## EXERCISE AIM
Your answer is the lines from the one that has "9. Go to link localhost:8000" through the last line of the records below, retyped exactly and alone.

** SUPPLIED RECORDS follows **

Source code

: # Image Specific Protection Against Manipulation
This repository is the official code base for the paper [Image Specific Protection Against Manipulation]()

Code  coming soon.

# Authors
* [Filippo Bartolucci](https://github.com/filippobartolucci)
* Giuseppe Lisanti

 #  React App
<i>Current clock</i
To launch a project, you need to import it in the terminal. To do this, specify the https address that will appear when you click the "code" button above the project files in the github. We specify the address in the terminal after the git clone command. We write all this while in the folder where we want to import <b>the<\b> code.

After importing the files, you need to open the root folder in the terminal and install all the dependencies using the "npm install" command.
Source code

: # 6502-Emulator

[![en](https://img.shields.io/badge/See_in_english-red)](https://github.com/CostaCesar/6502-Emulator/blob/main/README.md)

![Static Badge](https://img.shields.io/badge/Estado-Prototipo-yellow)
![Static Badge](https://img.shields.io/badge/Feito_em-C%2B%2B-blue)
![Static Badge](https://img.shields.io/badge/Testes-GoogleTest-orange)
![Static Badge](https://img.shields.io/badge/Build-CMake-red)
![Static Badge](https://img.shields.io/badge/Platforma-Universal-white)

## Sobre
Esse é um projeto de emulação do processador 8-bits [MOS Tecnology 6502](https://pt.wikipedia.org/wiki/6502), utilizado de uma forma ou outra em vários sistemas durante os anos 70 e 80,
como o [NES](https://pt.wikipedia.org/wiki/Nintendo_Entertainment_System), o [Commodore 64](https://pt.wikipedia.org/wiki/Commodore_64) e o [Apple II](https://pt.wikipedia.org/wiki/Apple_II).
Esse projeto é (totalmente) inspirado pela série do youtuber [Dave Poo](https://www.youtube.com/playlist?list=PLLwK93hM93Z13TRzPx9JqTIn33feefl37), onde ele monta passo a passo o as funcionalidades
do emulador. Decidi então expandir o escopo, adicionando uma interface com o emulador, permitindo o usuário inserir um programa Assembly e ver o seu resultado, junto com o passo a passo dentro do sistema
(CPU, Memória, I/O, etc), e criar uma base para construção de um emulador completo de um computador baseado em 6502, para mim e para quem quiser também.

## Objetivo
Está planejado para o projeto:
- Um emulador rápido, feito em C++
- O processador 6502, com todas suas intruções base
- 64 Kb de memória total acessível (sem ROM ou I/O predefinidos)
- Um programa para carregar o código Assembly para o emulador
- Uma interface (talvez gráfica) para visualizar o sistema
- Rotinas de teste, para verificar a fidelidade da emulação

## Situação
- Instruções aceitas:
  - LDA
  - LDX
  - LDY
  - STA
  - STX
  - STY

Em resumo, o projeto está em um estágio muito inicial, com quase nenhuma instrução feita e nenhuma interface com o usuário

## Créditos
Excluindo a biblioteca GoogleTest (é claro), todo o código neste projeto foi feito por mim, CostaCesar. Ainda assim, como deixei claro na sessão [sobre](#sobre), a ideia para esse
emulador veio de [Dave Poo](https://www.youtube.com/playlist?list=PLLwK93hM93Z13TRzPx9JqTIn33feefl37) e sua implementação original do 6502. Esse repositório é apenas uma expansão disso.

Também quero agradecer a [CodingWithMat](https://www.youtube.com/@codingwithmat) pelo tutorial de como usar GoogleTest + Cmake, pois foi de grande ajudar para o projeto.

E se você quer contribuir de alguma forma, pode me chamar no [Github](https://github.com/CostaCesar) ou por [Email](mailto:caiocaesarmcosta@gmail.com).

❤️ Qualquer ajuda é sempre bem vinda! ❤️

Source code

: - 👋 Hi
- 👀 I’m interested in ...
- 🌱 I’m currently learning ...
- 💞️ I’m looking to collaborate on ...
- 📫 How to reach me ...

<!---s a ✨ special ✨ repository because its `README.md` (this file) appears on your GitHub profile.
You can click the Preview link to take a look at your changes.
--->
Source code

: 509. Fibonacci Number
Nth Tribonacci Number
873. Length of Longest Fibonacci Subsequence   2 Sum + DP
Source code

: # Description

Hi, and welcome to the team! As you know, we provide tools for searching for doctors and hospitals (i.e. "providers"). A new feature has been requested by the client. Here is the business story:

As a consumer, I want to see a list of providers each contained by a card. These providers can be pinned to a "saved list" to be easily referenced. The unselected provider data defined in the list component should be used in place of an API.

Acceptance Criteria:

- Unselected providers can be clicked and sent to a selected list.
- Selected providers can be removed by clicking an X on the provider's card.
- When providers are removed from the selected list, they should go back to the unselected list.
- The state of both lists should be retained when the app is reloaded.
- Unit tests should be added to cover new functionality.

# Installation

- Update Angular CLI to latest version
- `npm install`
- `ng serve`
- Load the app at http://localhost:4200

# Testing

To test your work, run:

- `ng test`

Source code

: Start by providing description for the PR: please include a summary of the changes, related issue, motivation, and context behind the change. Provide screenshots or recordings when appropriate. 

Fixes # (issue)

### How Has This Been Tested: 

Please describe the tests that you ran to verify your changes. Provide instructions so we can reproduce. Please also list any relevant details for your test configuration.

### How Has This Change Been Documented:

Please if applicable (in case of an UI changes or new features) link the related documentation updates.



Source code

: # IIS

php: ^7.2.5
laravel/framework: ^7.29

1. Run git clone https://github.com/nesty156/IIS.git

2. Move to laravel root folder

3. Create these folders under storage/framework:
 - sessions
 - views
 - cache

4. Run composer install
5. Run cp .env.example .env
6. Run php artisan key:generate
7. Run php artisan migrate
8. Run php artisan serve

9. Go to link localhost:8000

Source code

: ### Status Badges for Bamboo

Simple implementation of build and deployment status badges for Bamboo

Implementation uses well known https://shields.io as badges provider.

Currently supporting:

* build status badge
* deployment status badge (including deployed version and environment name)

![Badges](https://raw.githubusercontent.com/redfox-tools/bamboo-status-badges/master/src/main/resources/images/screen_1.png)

** End of SUPPLIED RECORDS **

## TASK ANSWER
9. Go to link localhost:8000

Source code

: ### Status Badges for Bamboo

Simple implementation of build and deployment status badges for Bamboo

Implementation uses well known https://shields.io as badges provider.

Currently supporting:

* build status badge
* deployment status badge (including deployed version and environment name)

![Badges](https://raw.githubusercontent.com/redfox-tools/bamboo-status-badges/master/src/main/resources/images/screen_1.png)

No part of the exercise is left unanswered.